Input >>
--------

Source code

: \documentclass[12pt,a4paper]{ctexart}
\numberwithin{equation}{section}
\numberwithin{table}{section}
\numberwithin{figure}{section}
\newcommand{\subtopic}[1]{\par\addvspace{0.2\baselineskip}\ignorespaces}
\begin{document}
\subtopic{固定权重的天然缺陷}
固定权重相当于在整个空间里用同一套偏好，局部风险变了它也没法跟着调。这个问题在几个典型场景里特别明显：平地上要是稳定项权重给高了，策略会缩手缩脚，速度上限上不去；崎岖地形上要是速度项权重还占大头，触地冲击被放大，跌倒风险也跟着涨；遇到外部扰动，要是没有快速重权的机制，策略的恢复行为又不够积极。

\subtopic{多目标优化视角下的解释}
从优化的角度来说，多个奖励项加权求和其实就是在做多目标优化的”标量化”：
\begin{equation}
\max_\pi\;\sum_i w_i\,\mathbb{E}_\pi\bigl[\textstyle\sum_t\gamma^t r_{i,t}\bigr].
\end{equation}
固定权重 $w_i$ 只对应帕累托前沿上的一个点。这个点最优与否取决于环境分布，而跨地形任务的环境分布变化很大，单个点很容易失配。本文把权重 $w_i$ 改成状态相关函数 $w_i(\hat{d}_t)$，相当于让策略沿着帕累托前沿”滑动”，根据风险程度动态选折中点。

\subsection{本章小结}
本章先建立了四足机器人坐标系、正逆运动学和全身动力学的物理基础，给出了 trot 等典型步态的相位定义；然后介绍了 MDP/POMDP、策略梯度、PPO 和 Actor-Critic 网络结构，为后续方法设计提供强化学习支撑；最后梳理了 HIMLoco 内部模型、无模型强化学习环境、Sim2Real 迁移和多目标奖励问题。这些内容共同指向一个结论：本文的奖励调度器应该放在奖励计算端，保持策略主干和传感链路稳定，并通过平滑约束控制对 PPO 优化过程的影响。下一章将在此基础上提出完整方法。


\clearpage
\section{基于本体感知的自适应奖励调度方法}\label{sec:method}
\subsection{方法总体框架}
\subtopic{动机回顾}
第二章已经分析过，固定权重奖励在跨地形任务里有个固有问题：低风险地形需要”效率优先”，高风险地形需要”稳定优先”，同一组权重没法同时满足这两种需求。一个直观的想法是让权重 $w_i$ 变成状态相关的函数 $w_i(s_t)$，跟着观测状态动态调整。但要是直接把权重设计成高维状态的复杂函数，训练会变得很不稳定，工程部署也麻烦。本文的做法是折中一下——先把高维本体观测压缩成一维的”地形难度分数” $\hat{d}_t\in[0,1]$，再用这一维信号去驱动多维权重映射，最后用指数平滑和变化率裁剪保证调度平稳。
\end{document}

--------

Instructions for the task >> If a line in the data holds the string "subsection", copy that line.

Exercise solution >>
\subsection{本章小结}
\subsection{方法总体框架}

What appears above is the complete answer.